Start of Data in this exercise

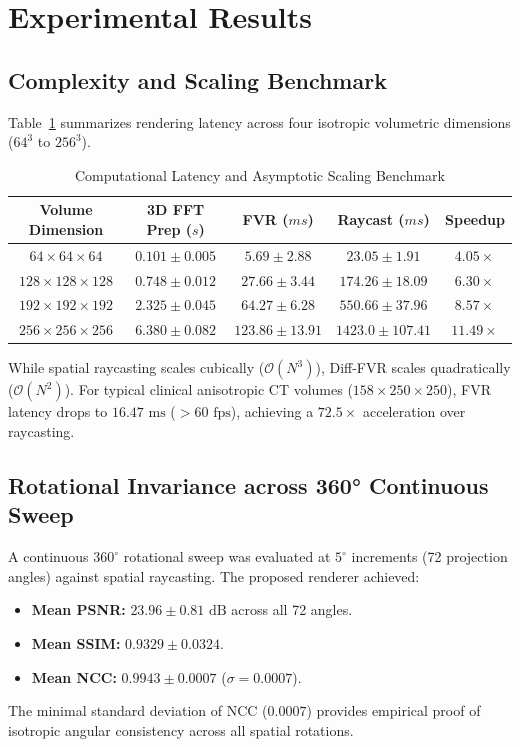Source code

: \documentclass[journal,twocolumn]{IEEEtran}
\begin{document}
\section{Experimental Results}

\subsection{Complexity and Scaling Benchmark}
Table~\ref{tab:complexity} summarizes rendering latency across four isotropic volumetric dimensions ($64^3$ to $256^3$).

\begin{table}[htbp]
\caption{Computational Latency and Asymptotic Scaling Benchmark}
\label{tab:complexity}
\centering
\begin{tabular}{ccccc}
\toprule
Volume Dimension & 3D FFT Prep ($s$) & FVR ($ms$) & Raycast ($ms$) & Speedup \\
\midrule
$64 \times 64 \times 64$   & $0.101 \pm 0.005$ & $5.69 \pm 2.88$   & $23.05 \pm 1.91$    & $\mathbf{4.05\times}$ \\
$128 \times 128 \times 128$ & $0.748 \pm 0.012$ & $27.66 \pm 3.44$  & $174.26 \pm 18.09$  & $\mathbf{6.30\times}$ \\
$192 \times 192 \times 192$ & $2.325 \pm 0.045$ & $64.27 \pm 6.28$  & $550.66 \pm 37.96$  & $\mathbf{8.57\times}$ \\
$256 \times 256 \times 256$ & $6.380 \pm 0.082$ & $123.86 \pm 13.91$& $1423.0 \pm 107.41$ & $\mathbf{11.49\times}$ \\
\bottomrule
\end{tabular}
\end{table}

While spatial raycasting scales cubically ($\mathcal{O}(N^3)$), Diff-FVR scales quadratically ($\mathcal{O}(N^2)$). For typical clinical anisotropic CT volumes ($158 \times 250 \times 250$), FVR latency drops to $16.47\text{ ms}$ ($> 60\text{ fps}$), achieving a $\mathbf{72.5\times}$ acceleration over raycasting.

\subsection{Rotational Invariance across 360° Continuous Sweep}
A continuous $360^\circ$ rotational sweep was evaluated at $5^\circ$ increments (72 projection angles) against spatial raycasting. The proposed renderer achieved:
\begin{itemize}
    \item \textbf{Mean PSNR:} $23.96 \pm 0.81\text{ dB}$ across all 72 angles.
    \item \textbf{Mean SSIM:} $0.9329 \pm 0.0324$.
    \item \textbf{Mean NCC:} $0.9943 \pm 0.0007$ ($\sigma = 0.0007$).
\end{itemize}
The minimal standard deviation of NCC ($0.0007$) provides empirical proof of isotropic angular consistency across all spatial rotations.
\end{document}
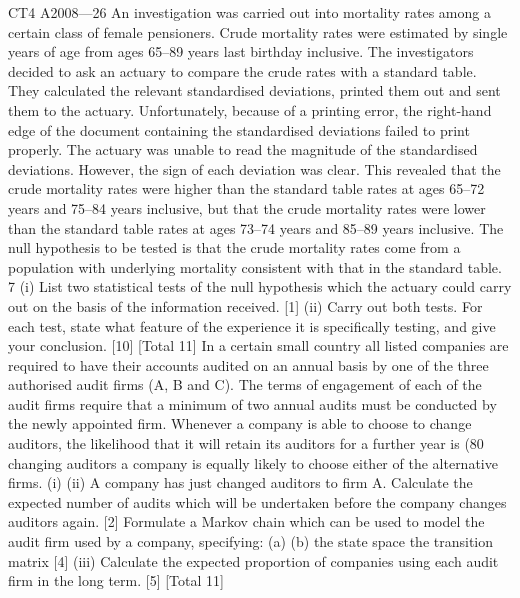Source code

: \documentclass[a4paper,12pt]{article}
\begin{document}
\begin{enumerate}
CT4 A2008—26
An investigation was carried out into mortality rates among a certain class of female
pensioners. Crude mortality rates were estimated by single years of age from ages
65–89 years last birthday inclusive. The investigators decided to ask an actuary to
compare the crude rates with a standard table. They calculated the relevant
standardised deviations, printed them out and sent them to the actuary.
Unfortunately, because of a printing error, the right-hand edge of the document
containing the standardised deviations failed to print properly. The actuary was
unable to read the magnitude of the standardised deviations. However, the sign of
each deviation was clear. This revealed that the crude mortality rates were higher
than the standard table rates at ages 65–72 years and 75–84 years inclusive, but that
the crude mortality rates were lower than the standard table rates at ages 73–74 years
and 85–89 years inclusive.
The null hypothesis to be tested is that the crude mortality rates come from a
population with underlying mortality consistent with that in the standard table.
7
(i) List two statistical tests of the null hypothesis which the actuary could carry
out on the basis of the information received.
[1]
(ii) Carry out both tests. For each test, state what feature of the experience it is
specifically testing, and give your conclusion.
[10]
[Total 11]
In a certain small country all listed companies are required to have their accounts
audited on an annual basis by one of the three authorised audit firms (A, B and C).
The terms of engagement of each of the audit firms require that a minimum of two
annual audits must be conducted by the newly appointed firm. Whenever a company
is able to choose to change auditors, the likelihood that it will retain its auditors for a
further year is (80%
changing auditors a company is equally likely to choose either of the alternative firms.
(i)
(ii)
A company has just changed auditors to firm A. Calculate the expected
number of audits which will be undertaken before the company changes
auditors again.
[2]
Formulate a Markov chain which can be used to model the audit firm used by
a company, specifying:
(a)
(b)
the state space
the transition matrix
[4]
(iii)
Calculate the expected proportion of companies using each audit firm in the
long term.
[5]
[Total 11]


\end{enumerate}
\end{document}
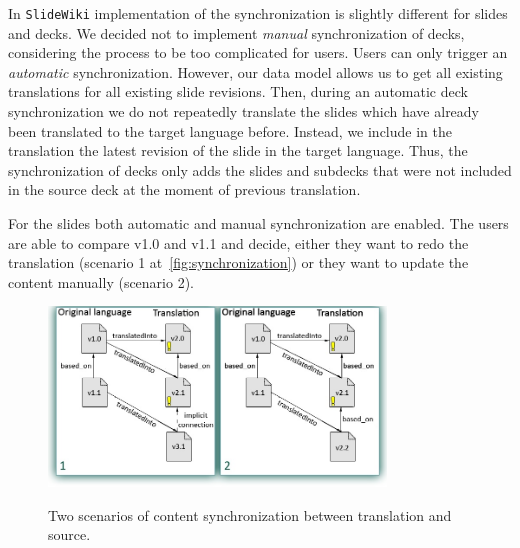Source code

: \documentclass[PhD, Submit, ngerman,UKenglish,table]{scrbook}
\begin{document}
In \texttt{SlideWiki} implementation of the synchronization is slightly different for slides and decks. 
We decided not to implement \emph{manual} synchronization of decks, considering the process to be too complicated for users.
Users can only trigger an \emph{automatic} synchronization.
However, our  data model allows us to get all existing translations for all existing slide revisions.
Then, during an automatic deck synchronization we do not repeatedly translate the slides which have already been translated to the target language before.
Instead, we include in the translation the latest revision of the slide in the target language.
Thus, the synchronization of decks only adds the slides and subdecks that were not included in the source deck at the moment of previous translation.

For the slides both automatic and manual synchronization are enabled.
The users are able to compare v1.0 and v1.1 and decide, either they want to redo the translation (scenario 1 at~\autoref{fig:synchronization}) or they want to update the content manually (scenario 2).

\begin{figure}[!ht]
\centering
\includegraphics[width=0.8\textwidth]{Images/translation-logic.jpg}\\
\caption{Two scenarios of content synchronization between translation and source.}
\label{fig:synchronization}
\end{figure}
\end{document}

End of Data in this exercise

> [Aim of the task] Images are to be skipped, and each line above is to be returned exactly.

> [Answer for this exercise]
Source code

: \documentclass[journal,twocolumn]{IEEEtran}
\begin{document}
\section{Experimental Results}

\subsection{Complexity and Scaling Benchmark}
Table~\ref{tab:complexity} summarizes rendering latency across four isotropic volumetric dimensions ($64^3$ to $256^3$).

\begin{table}[htbp]
\caption{Computational Latency and Asymptotic Scaling Benchmark}
\label{tab:complexity}
\centering
\begin{tabular}{ccccc}
\toprule
Volume Dimension & 3D FFT Prep ($s$) & FVR ($ms$) & Raycast ($ms$) & Speedup \\
\midrule
$64 \times 64 \times 64$   & $0.101 \pm 0.005$ & $5.69 \pm 2.88$   & $23.05 \pm 1.91$    & $\mathbf{4.05\times}$ \\
$128 \times 128 \times 128$ & $0.748 \pm 0.012$ & $27.66 \pm 3.44$  & $174.26 \pm 18.09$  & $\mathbf{6.30\times}$ \\
$192 \times 192 \times 192$ & $2.325 \pm 0.045$ & $64.27 \pm 6.28$  & $550.66 \pm 37.96$  & $\mathbf{8.57\times}$ \\
$256 \times 256 \times 256$ & $6.380 \pm 0.082$ & $123.86 \pm 13.91$& $1423.0 \pm 107.41$ & $\mathbf{11.49\times}$ \\
\bottomrule
\end{tabular}
\end{table}

While spatial raycasting scales cubically ($\mathcal{O}(N^3)$), Diff-FVR scales quadratically ($\mathcal{O}(N^2)$). For typical clinical anisotropic CT volumes ($158 \times 250 \times 250$), FVR latency drops to $16.47\text{ ms}$ ($> 60\text{ fps}$), achieving a $\mathbf{72.5\times}$ acceleration over raycasting.

\subsection{Rotational Invariance across 360° Continuous Sweep}
A continuous $360^\circ$ rotational sweep was evaluated at $5^\circ$ increments (72 projection angles) against spatial raycasting. The proposed renderer achieved:
\begin{itemize}
    \item \textbf{Mean PSNR:} $23.96 \pm 0.81\text{ dB}$ across all 72 angles.
    \item \textbf{Mean SSIM:} $0.9329 \pm 0.0324$.
    \item \textbf{Mean NCC:} $0.9943 \pm 0.0007$ ($\sigma = 0.0007$).
\end{itemize}
The minimal standard deviation of NCC ($0.0007$) provides empirical proof of isotropic angular consistency across all spatial rotations.
\end{document}
Source code

: \documentclass[a4paper,12pt]{article}
\begin{document}
\begin{enumerate}
CT4 A2008—26
An investigation was carried out into mortality rates among a certain class of female
pensioners. Crude mortality rates were estimated by single years of age from ages
65–89 years last birthday inclusive. The investigators decided to ask an actuary to
compare the crude rates with a standard table. They calculated the relevant
standardised deviations, printed them out and sent them to the actuary.
Unfortunately, because of a printing error, the right-hand edge of the document
containing the standardised deviations failed to print properly. The actuary was
unable to read the magnitude of the standardised deviations. However, the sign of
each deviation was clear. This revealed that the crude mortality rates were higher
than the standard table rates at ages 65–72 years and 75–84 years inclusive, but that
the crude mortality rates were lower than the standard table rates at ages 73–74 years
and 85–89 years inclusive.
The null hypothesis to be tested is that the crude mortality rates come from a
population with underlying mortality consistent with that in the standard table.
7
(i) List two statistical tests of the null hypothesis which the actuary could carry
out on the basis of the information received.
[1]
(ii) Carry out both tests. For each test, state what feature of the experience it is
specifically testing, and give your conclusion.
[10]
[Total 11]
In a certain small country all listed companies are required to have their accounts
audited on an annual basis by one of the three authorised audit firms (A, B and C).
The terms of engagement of each of the audit firms require that a minimum of two
annual audits must be conducted by the newly appointed firm. Whenever a company
is able to choose to change auditors, the likelihood that it will retain its auditors for a
further year is (80%
changing auditors a company is equally likely to choose either of the alternative firms.
(i)
(ii)
A company has just changed auditors to firm A. Calculate the expected
number of audits which will be undertaken before the company changes
auditors again.
[2]
Formulate a Markov chain which can be used to model the audit firm used by
a company, specifying:
(a)
(b)
the state space
the transition matrix
[4]
(iii)
Calculate the expected proportion of companies using each audit firm in the
long term.
[5]
[Total 11]


\end{enumerate}
\end{document}
Source code

: \documentclass[PhD, Submit, ngerman,UKenglish,table]{scrbook}
\begin{document}
In \texttt{SlideWiki} implementation of the synchronization is slightly different for slides and decks. 
We decided not to implement \emph{manual} synchronization of decks, considering the process to be too complicated for users.
Users can only trigger an \emph{automatic} synchronization.
However, our  data model allows us to get all existing translations for all existing slide revisions.
Then, during an automatic deck synchronization we do not repeatedly translate the slides which have already been translated to the target language before.
Instead, we include in the translation the latest revision of the slide in the target language.
Thus, the synchronization of decks only adds the slides and subdecks that were not included in the source deck at the moment of previous translation.

For the slides both automatic and manual synchronization are enabled.
The users are able to compare v1.0 and v1.1 and decide, either they want to redo the translation (scenario 1 at~\autoref{fig:synchronization}) or they want to update the content manually (scenario 2).

\begin{figure}[!ht]
\centering
\includegraphics[width=0.8\textwidth]{Images/translation-logic.jpg}\\
\caption{Two scenarios of content synchronization between translation and source.}
\label{fig:synchronization}
\end{figure}
\end{document}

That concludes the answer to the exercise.